━━ Provided information ━━
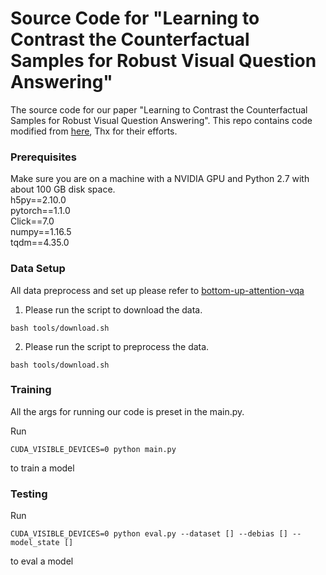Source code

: # Source Code for "Learning to Contrast the Counterfactual Samples for Robust Visual Question Answering"
The source code for our paper "Learning to Contrast the Counterfactual Samples for Robust Visual Question Answering". This repo contains code modified from [here](https://github.com/yanxinzju/CSS-VQA), Thx for their efforts.

### Prerequisites

Make sure you are on a machine with a NVIDIA GPU and Python 2.7 with about 100 GB disk space. <br>
h5py==2.10.0 <br>
pytorch==1.1.0 <br>
Click==7.0 <br>
numpy==1.16.5 <br>
tqdm==4.35.0 <br>

### Data Setup
All data preprocess and set up please refer to [bottom-up-attention-vqa](https://github.com/hengyuan-hu/bottom-up-attention-vqa)

1. Please run the script to download the data.

```
bash tools/download.sh
```

2. Please run the script to preprocess the data.

```
bash tools/download.sh
```



### Training

All the args for running our code is preset in the main.py.

Run
```
CUDA_VISIBLE_DEVICES=0 python main.py
```
to train a model

### Testing
Run
```
CUDA_VISIBLE_DEVICES=0 python eval.py --dataset [] --debias [] --model_state []
```
to eval a model
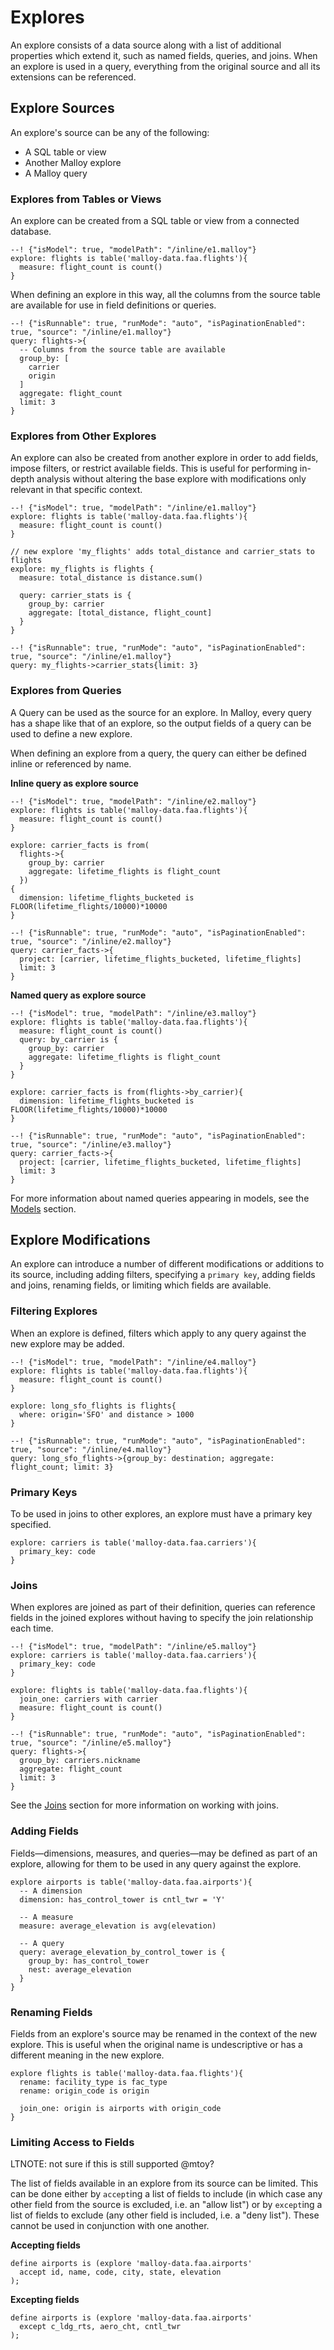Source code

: # Explores

An explore consists of a data source along with a list of
additional properties which extend it, such as named fields, queries, and joins. When an explore is used in a query,
everything from the original source and all its extensions can be referenced.

## Explore Sources

An explore's source can be any of the following:

* A SQL table or view
* Another Malloy explore
* A Malloy query

### Explores from Tables or Views

An explore can be created from a SQL table or view from a connected database.

```malloy
--! {"isModel": true, "modelPath": "/inline/e1.malloy"}
explore: flights is table('malloy-data.faa.flights'){
  measure: flight_count is count()
}
```

When defining an explore in this way, all the columns from
the source table are available for use in field definitions
or queries.

```malloy
--! {"isRunnable": true, "runMode": "auto", "isPaginationEnabled": true, "source": "/inline/e1.malloy"}
query: flights->{
  -- Columns from the source table are available
  group_by: [
    carrier
    origin
  ]
  aggregate: flight_count
  limit: 3
}
```

### Explores from Other Explores

An explore can also be created from another explore in order
to add fields, impose filters, or restrict available fields.
This is useful for performing in-depth analysis without altering
the base explore with modifications only relevant in that specific context.

```malloy
--! {"isModel": true, "modelPath": "/inline/e1.malloy"}
explore: flights is table('malloy-data.faa.flights'){
  measure: flight_count is count()
}

// new explore 'my_flights' adds total_distance and carrier_stats to flights
explore: my_flights is flights {
  measure: total_distance is distance.sum()

  query: carrier_stats is {
    group_by: carrier
    aggregate: [total_distance, flight_count]
  }
}
```
```malloy
--! {"isRunnable": true, "runMode": "auto", "isPaginationEnabled": true, "source": "/inline/e1.malloy"}
query: my_flights->carrier_stats{limit: 3}
```

### Explores from Queries

A Query can be used as the source for an explore.
In Malloy, every query has a shape like that of an explore,
so the output fields of a query can be used to define a new
explore.

When defining an explore from a query, the query can either
be defined inline or referenced by name.

**Inline query as explore source**

```malloy
--! {"isModel": true, "modelPath": "/inline/e2.malloy"}
explore: flights is table('malloy-data.faa.flights'){
  measure: flight_count is count()
}

explore: carrier_facts is from(
  flights->{
    group_by: carrier
    aggregate: lifetime_flights is flight_count
  })
{
  dimension: lifetime_flights_bucketed is FLOOR(lifetime_flights/10000)*10000
}

```
```malloy
--! {"isRunnable": true, "runMode": "auto", "isPaginationEnabled": true, "source": "/inline/e2.malloy"}
query: carrier_facts->{
  project: [carrier, lifetime_flights_bucketed, lifetime_flights]
  limit: 3
}
```


**Named query as explore source**

```malloy
--! {"isModel": true, "modelPath": "/inline/e3.malloy"}
explore: flights is table('malloy-data.faa.flights'){
  measure: flight_count is count()
  query: by_carrier is {
    group_by: carrier
    aggregate: lifetime_flights is flight_count
  }
}

explore: carrier_facts is from(flights->by_carrier){
  dimension: lifetime_flights_bucketed is FLOOR(lifetime_flights/10000)*10000
}
```
```malloy
--! {"isRunnable": true, "runMode": "auto", "isPaginationEnabled": true, "source": "/inline/e3.malloy"}
query: carrier_facts->{
  project: [carrier, lifetime_flights_bucketed, lifetime_flights]
  limit: 3
}
```
For more information about named queries appearing in models, see the [Models](statement.md) section.

## Explore Modifications

An explore can introduce a number of different
modifications or additions to its source, including adding
filters, specifying a `primary key`, adding fields and
joins, renaming fields, or limiting which fields are
available.

### Filtering Explores

When an explore is defined, filters which apply to any query against the new explore may be added.

```malloy
--! {"isModel": true, "modelPath": "/inline/e4.malloy"}
explore: flights is table('malloy-data.faa.flights'){
  measure: flight_count is count()
}

explore: long_sfo_flights is flights{
  where: origin='SFO' and distance > 1000
}
```

```malloy
--! {"isRunnable": true, "runMode": "auto", "isPaginationEnabled": true, "source": "/inline/e4.malloy"}
query: long_sfo_flights->{group_by: destination; aggregate: flight_count; limit: 3}
```

### Primary Keys

To be used in joins to other explores, an explore must
have a primary key specified.

```malloy
explore: carriers is table('malloy-data.faa.carriers'){
  primary_key: code
}
```

### Joins

When explores are joined as part of their definition, queries can reference fields in the joined explores without having to specify the join relationship each time.

```malloy
--! {"isModel": true, "modelPath": "/inline/e5.malloy"}
explore: carriers is table('malloy-data.faa.carriers'){
  primary_key: code
}

explore: flights is table('malloy-data.faa.flights'){
  join_one: carriers with carrier
  measure: flight_count is count()
}
```
```malloy
--! {"isRunnable": true, "runMode": "auto", "isPaginationEnabled": true, "source": "/inline/e5.malloy"}
query: flights->{
  group_by: carriers.nickname
  aggregate: flight_count
  limit: 3
}
```



See the [Joins](join.md) section for more information on working with joins.

### Adding Fields

Fields—dimensions, measures, and queries—may be defined as
part of an explore, allowing for them to be used in any
query against the explore.

```malloy
explore airports is table('malloy-data.faa.airports'){
  -- A dimension
  dimension: has_control_tower is cntl_twr = 'Y'

  -- A measure
  measure: average_elevation is avg(elevation)

  -- A query
  query: average_elevation_by_control_tower is {
    group_by: has_control_tower
    nest: average_elevation
  }
}
```

### Renaming Fields

Fields from an explore's source may be renamed in the context of the
new explore. This is useful when the original name is undescriptive or has a different meaning in the new explore.

```malloy
explore flights is table('malloy-data.faa.flights'){
  rename: facility_type is fac_type
  rename: origin_code is origin

  join_one: origin is airports with origin_code
}
```

### Limiting Access to Fields

LTNOTE: not sure if this is still supported @mtoy?

The list of fields available in an explore from its source
can be limited. This can be done either by `accept`ing a
list of fields to include (in which case any other field
from the source is excluded, i.e. an "allow list") or by
`except`ing a list of fields to exclude (any other field
is included, i.e. a "deny list"). These cannot be used in
conjunction with one another.

**Accepting fields**

```malloy
define airports is (explore 'malloy-data.faa.airports'
  accept id, name, code, city, state, elevation
);
```

**Excepting fields**

```malloy
define airports is (explore 'malloy-data.faa.airports'
  except c_ldg_rts, aero_cht, cntl_twr
);
```
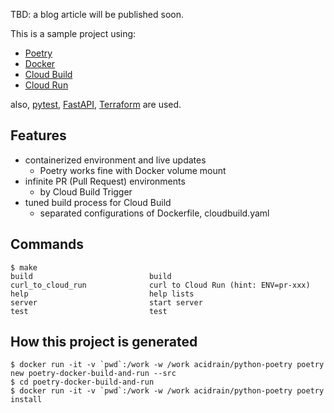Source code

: TBD: a blog article will be published soon.

This is a sample project using:

- [Poetry](https://python-poetry.org/)
- [Docker](https://www.docker.com/)
- [Cloud Build](https://cloud.google.com/build)
- [Cloud Run](https://cloud.google.com/run)

also, [pytest](https://docs.pytest.org/), [FastAPI](https://fastapi.tiangolo.com/), [Terraform](https://www.terraform.io/) are used.

## Features

- containerized environment and live updates
  - Poetry works fine with Docker volume mount
- infinite PR (Pull Request) environments
  - by Cloud Build Trigger
- tuned build process for Cloud Build
  - separated configurations of Dockerfile, cloudbuild.yaml

## Commands

```
$ make
build                          build
curl_to_cloud_run              curl to Cloud Run (hint: ENV=pr-xxx)
help                           help lists
server                         start server
test                           test
```

## How this project is generated

```
$ docker run -it -v `pwd`:/work -w /work acidrain/python-poetry poetry new poetry-docker-build-and-run --src
$ cd poetry-docker-build-and-run
$ docker run -it -v `pwd`:/work -w /work acidrain/python-poetry poetry install
```

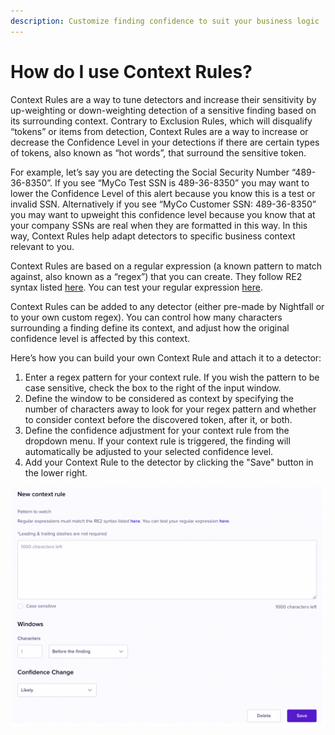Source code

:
 ```yaml
---
description: Customize finding confidence to suit your business logic
---
```


# How do I use Context Rules?

Context Rules are a way to tune detectors and increase their sensitivity by up-weighting or down-weighting detection of a sensitive finding based on its surrounding context. Contrary to Exclusion Rules, which will disqualify “tokens” or items from detection, Context Rules are a way to increase or decrease the Confidence Level in your detections if there are certain types of tokens, also known as “hot words”, that surround the sensitive token.

For example, let’s say you are detecting the Social Security Number “489-36-8350”. If you see “MyCo Test SSN is 489-36-8350” you may want to lower the Confidence Level of this alert because you know this is a test or invalid SSN. Alternatively if you see “MyCo Customer SSN: 489-36-8350” you may want to upweight this confidence level because you know that at your company SSNs are real when they are formatted in this way. In this way, Context Rules help adapt detectors to specific business context relevant to you.

Context Rules are based on a regular expression (a known pattern to match against, also known as a “regex”) that you can create. They follow RE2 syntax listed [here](https://github.com/google/re2/wiki/Syntax). You can test your regular expression [here](https://regoio.herokuapp.com/).

Context Rules can be added to any detector (either pre-made by Nightfall or to your own custom regex). You can control how many characters surrounding a finding define its context, and adjust how the original confidence level is affected by this context.

Here’s how you can build your own Context Rule and attach it to a detector:

1. Enter a regex pattern for your context rule. If you wish the pattern to be case sensitive, check the box to the right of the input window.
2. Define the window to be considered as context by specifying the number of characters away to look for your regex pattern and whether to consider context before the discovered token, after it, or both.
3. Define the confidence adjustment for your context rule from the dropdown menu. If your context rule is triggered, the finding will automatically be adjusted to your selected confidence level.
4. Add your Context Rule to the detector by clicking the "Save" button in the lower right.

[![](<../../.gitbook/assets/New Context Rule Rev.png>)](https://nightfall.intercom-attachments-7.com/i/o/277232625/602c8560e7798cb9670dccd4/hGEpMlFh8WboVlyWTiWk1dz7_QbzpUAK8PLDlfb9SsJiqkkKYbXDsjb9u50l7FNPsefxfDdjcfnrDN1j_BjGci6rbkE87J-riByL3c3WEKdi6eYwUramqBNVQcMF7ZGmtkECW7Gc)
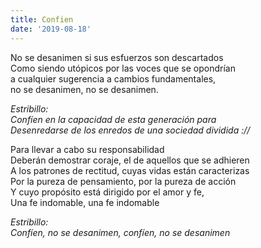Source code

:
 ```yaml
---
title: Confien
date: '2019-08-18'
---
```

No se desanimen si sus esfuerzos son descartados  
Como siendo utópicos por las voces que se opondrían  
a cualquier sugerencia a cambios fundamentales,  
no se desanimen, no se desanimen.

*Estribillo:*  
*Confíen en la capacidad de esta generación para*  
*Desenredarse de los enredos de una sociedad dividida ://*  

Para llevar a cabo su responsabilidad  
Deberán demostrar coraje, el de aquellos que se adhieren  
A los patrones de rectitud, cuyas vidas están caracterizas  
Por la pureza de pensamiento, por la pureza de acción  
Y cuyo propósito está dirigido por el amor y fe,  
Una fe indomable, una fe indomable  

*Estribillo:*  
*Confíen, no se desanimen, confíen, no se desanimen*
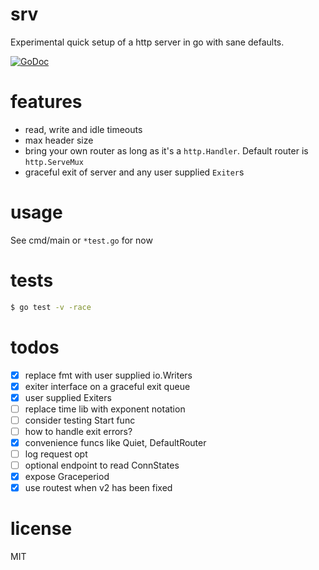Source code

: # srv
Experimental quick setup of a http server in go with sane defaults.

[![GoDoc](https://godoc.org/github.com/karlpokus/srv?status.svg)](https://godoc.org/github.com/karlpokus/srv)

# features
- read, write and idle timeouts
- max header size
- bring your own router as long as it's a `http.Handler`. Default router is `http.ServeMux`
- graceful exit of server and any user supplied `Exiter`s

# usage
See cmd/main or `*test.go` for now

# tests
```bash
$ go test -v -race
```

# todos
- [x] replace fmt with user supplied io.Writers
- [x] exiter interface on a graceful exit queue
- [x] user supplied Exiters
- [ ] replace time lib with exponent notation
- [ ] consider testing Start func
- [ ] how to handle exit errors?
- [x] convenience funcs like Quiet, DefaultRouter
- [ ] log request opt
- [ ] optional endpoint to read ConnStates
- [x] expose Graceperiod
- [x] use routest when v2 has been fixed

# license
MIT

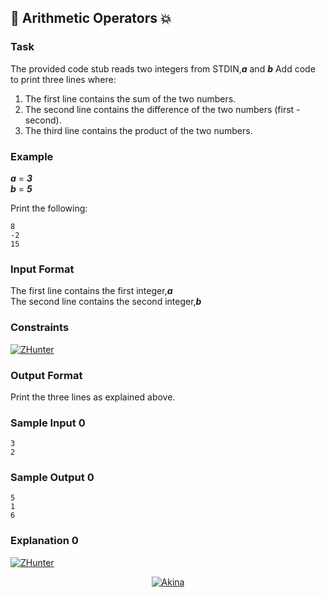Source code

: ## 📌 Arithmetic Operators 💥

### Task

The provided code stub reads two integers from STDIN,***a*** and ***b*** Add code to print three lines where:
1. The first line contains the sum of the two numbers.
2. The second line contains the difference of the two numbers (first - second).
3. The third line contains the product of the two numbers.

### Example

***a*** = ***3***      
***b*** = ***5***        

Print the following:
```
8
-2
15
```
### Input Format
The first line contains the first integer,***a***      
The second line contains the second integer,***b***        
### Constraints
  <a href="https://github.com/System-Zombiesx/Hello-world-challang-python.git"><img src="https://i.imgur.com/3RB7hgV.png" alt="ZHunter"></a>
 <br>
### Output Format
Print the three lines as explained above.
### Sample Input 0
```
3
2
```
### Sample Output 0
```
5
1
6
```
### Explanation 0
<a href="https://github.com/System-Zombiesx/Hello-world-challang-python.git"><img src="https://i.imgur.com/xeaAedK.png" alt="ZHunter"></a>
<br>
 
<p align="center">
<a href="https://forms.gle/c2dDzEAuKqDhUQu4A"><img title="Akina" src="https://img.shields.io/badge/Uploade-green?colorA=%23ff0000&colorB=%23017e40&style=for-the-badge"></a>
</p>
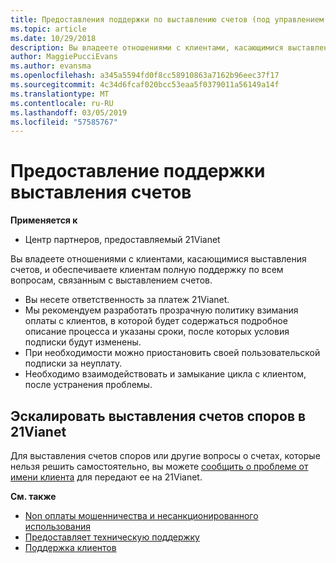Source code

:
 ```yaml
---
title: Предоставления поддержки по выставлению счетов (под управлением 21vianet центра партнеров)
ms.topic: article
ms.date: 10/29/2018
description: Вы владеете отношениями с клиентами, касающимися выставления счетов, и обеспечиваете клиентам полную поддержку по всем вопросам, связанным с выставлением счетов.
author: MaggiePucciEvans
ms.author: evansma
ms.openlocfilehash: a345a5594fd0f8cc58910863a7162b96eec37f17
ms.sourcegitcommit: 4c34d6fcaf020bcc53eaa5f0379011a56149a14f
ms.translationtype: MT
ms.contentlocale: ru-RU
ms.lasthandoff: 03/05/2019
ms.locfileid: "57585767"
---
```

# <a name="provide-billing-support"></a>Предоставление поддержки выставления счетов

**Применяется к**

-   Центр партнеров, предоставляемый 21Vianet

Вы владеете отношениями с клиентами, касающимися выставления счетов, и обеспечиваете клиентам полную поддержку по всем вопросам, связанным с выставлением счетов.

-   Вы несете ответственность за платеж 21Vianet.
-   Мы рекомендуем разработать прозрачную политику взимания оплаты с клиентов, в которой будет содержаться подробное описание процесса и указаны сроки, после которых условия подписки будут изменены.
-   При необходимости можно приостановить своей пользовательской подписки за неуплату.
-   Необходимо взаимодействовать и замыкание цикла с клиентом, после устранения проблемы.

## <a href="" id="billingdisputes"></a>Эскалировать выставления счетов споров в 21Vianet

Для выставления счетов споров или другие вопросы о счетах, которые нельзя решить самостоятельно, вы можете [сообщить о проблеме от имени клиента](report-problems-on-behalf-of-a-customer.md) для передают ее на 21Vianet.

**См. также**

-   [Non оплаты мошенничества и несанкционированного использования](non-payment-fraud-or-misuse.md)
-   [Предоставляет техническую поддержку](provide-technical-support.md)
-   [Поддержка клиентов](customer-support.md)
━━━
Action item:
Each line in the entries above that includes the string "more" should be extracted.

Exercise answer:
For more information about named queries appearing in models, see the [Models](statement.md) section.
See the [Joins](join.md) section for more information on working with joins.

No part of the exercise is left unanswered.